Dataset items
◇ ◇ ◇ ◇ ◇ ◇ ◇
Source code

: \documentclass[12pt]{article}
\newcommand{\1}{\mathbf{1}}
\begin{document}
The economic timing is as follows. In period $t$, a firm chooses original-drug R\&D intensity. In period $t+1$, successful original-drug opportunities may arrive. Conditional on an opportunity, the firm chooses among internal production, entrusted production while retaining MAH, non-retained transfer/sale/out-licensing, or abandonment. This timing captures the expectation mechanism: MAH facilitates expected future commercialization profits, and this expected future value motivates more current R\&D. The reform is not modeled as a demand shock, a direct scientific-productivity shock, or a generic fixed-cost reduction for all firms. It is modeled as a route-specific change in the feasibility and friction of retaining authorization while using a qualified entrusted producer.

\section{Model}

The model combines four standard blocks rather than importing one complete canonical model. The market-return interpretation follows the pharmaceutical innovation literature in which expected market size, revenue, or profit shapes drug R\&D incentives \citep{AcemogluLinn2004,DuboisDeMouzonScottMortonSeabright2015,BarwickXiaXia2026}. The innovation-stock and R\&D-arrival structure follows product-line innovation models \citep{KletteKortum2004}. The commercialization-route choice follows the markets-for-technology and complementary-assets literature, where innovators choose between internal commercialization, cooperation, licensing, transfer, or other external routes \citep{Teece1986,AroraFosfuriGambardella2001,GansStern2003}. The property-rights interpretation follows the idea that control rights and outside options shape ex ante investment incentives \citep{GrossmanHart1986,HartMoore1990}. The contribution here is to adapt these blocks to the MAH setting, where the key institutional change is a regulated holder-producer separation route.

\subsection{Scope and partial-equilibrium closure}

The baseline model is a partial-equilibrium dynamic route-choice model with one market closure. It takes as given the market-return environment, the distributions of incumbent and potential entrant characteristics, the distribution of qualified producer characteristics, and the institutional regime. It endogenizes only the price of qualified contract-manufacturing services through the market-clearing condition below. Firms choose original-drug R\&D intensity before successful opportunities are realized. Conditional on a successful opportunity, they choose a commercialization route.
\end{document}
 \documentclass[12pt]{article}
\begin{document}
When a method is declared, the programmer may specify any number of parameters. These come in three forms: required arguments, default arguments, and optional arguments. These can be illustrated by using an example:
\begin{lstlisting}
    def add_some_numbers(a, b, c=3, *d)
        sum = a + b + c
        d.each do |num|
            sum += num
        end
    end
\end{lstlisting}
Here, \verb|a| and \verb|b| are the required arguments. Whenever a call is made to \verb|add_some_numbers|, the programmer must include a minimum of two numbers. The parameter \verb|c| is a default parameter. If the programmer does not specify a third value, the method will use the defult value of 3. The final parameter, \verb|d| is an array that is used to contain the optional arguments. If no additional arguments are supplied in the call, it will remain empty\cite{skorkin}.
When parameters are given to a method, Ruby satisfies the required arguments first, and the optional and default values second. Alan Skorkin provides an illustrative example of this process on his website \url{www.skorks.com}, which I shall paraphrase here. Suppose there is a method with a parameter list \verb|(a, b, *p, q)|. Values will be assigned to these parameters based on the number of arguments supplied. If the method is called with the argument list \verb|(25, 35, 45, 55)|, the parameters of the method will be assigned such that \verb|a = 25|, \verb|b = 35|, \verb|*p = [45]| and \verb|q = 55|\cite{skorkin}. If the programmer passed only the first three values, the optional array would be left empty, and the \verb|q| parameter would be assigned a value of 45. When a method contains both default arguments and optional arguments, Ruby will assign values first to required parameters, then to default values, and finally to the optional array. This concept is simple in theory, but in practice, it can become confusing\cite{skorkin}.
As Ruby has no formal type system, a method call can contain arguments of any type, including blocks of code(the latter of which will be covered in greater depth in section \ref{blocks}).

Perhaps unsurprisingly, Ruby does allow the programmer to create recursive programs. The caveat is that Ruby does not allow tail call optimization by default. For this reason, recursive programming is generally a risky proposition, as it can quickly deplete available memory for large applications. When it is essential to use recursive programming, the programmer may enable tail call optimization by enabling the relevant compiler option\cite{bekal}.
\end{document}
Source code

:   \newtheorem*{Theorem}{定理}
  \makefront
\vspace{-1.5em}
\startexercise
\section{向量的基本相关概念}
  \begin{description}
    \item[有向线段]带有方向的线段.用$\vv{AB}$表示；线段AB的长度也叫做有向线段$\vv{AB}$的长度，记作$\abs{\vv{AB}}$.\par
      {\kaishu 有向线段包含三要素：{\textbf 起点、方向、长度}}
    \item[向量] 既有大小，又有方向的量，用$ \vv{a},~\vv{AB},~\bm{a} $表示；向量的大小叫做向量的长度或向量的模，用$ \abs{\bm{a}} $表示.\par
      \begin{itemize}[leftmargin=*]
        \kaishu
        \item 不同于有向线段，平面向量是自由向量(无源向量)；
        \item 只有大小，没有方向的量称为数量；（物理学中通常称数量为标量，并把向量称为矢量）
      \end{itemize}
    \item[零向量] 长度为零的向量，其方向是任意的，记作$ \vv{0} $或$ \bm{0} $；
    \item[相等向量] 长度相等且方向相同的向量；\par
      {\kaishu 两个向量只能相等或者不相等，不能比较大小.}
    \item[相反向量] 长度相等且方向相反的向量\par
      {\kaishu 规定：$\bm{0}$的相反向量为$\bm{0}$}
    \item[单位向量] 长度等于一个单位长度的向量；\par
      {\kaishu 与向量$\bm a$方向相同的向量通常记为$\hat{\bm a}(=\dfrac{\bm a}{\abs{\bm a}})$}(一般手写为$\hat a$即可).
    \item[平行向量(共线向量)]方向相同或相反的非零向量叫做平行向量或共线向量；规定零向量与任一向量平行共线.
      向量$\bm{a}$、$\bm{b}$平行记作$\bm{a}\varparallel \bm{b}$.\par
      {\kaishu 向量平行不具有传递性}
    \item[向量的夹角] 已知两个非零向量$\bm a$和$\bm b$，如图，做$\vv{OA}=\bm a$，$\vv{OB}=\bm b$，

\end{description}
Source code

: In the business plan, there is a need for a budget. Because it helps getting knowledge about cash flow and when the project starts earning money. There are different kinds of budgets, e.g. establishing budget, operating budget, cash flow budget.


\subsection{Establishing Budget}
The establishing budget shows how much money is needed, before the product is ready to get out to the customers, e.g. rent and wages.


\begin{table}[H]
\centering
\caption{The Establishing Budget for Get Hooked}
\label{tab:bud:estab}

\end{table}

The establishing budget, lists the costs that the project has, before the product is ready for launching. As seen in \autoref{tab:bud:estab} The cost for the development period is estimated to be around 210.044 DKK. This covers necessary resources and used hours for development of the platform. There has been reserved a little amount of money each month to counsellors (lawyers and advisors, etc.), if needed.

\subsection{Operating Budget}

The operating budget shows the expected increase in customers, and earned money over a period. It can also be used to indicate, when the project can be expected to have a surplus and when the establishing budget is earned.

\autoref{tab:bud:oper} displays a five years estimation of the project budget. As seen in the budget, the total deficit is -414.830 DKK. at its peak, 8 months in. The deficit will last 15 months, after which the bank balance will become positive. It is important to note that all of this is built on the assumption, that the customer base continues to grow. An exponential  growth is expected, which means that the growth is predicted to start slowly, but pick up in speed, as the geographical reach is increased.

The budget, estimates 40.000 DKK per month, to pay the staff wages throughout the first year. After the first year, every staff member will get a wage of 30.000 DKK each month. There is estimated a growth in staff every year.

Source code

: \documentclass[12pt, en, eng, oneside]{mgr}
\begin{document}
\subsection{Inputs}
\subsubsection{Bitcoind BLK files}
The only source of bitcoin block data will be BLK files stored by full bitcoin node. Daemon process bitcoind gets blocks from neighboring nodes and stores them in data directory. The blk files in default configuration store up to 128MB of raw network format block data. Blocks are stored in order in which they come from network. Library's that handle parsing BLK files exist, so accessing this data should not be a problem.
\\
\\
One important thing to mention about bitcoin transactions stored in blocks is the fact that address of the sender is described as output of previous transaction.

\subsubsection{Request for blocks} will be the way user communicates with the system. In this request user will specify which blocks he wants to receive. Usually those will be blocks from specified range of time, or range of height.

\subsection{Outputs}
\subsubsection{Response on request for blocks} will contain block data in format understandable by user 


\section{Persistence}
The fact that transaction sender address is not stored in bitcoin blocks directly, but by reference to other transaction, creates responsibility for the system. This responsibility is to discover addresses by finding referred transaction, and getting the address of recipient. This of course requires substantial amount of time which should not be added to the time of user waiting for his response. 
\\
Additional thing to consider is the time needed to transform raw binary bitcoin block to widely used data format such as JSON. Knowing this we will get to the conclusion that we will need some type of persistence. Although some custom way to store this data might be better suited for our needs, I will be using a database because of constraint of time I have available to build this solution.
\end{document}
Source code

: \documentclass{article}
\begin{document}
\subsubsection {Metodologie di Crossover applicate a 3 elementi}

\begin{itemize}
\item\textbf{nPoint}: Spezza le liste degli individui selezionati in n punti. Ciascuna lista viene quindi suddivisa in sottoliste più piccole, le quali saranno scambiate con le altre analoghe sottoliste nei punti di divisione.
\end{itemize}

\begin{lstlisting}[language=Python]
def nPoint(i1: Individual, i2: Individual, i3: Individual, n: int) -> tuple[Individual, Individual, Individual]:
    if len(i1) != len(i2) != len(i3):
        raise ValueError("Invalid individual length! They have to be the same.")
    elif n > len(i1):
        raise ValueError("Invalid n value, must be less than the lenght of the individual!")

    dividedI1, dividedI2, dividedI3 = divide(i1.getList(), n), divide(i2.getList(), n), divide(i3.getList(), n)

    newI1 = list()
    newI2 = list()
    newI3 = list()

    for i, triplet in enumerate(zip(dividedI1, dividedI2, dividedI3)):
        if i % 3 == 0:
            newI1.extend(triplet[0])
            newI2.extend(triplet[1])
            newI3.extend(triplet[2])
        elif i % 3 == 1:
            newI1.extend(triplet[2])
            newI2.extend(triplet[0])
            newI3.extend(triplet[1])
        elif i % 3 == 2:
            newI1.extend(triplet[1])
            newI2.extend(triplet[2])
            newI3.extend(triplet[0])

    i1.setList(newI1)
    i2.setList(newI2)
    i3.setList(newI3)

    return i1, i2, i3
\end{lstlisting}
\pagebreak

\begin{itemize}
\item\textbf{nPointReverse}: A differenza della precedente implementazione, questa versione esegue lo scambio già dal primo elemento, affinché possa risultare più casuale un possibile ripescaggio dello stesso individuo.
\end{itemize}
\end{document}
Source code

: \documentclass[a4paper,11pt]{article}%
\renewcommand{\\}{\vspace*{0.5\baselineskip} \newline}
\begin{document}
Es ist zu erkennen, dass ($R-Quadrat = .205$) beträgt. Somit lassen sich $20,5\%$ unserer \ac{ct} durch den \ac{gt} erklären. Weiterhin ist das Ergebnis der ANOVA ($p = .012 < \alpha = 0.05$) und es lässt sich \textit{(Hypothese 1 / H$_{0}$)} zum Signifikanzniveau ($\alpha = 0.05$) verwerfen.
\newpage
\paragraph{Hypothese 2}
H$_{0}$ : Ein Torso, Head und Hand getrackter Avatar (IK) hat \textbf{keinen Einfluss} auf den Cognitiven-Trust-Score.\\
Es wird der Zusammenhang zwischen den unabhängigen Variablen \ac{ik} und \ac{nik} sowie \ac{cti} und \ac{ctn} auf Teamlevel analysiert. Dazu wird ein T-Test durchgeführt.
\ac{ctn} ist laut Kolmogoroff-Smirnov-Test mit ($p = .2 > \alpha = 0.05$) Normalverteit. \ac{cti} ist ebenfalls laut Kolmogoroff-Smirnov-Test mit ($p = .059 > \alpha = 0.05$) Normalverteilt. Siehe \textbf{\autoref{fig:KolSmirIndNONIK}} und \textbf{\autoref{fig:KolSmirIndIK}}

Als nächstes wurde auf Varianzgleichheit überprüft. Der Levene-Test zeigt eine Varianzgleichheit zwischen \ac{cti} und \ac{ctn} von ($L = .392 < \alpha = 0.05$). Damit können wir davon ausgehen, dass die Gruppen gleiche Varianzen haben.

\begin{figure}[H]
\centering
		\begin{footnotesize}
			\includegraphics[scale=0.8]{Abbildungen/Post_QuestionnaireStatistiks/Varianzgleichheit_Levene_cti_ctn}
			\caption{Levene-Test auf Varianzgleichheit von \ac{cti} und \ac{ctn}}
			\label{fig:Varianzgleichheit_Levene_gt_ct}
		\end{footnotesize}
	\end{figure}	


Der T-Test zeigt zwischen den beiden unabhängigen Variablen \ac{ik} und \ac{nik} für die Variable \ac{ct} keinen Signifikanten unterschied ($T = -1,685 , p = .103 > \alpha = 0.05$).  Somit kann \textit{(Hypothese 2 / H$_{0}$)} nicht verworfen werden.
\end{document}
◇ ◇ ◇ ◇ ◇ ◇ ◇
Every line from the line containing "cash flow budget." through the line containing "reach is increased." in the records above must be retyped exactly. Leave out the rest.

: In the business plan, there is a need for a budget. Because it helps getting knowledge about cash flow and when the project starts earning money. There are different kinds of budgets, e.g. establishing budget, operating budget, cash flow budget.


\subsection{Establishing Budget}
The establishing budget shows how much money is needed, before the product is ready to get out to the customers, e.g. rent and wages.


\begin{table}[H]
\centering
\caption{The Establishing Budget for Get Hooked}
\label{tab:bud:estab}

\end{table}

The establishing budget, lists the costs that the project has, before the product is ready for launching. As seen in \autoref{tab:bud:estab} The cost for the development period is estimated to be around 210.044 DKK. This covers necessary resources and used hours for development of the platform. There has been reserved a little amount of money each month to counsellors (lawyers and advisors, etc.), if needed.

\subsection{Operating Budget}

The operating budget shows the expected increase in customers, and earned money over a period. It can also be used to indicate, when the project can be expected to have a surplus and when the establishing budget is earned.

\autoref{tab:bud:oper} displays a five years estimation of the project budget. As seen in the budget, the total deficit is -414.830 DKK. at its peak, 8 months in. The deficit will last 15 months, after which the bank balance will become positive. It is important to note that all of this is built on the assumption, that the customer base continues to grow. An exponential  growth is expected, which means that the growth is predicted to start slowly, but pick up in speed, as the geographical reach is increased.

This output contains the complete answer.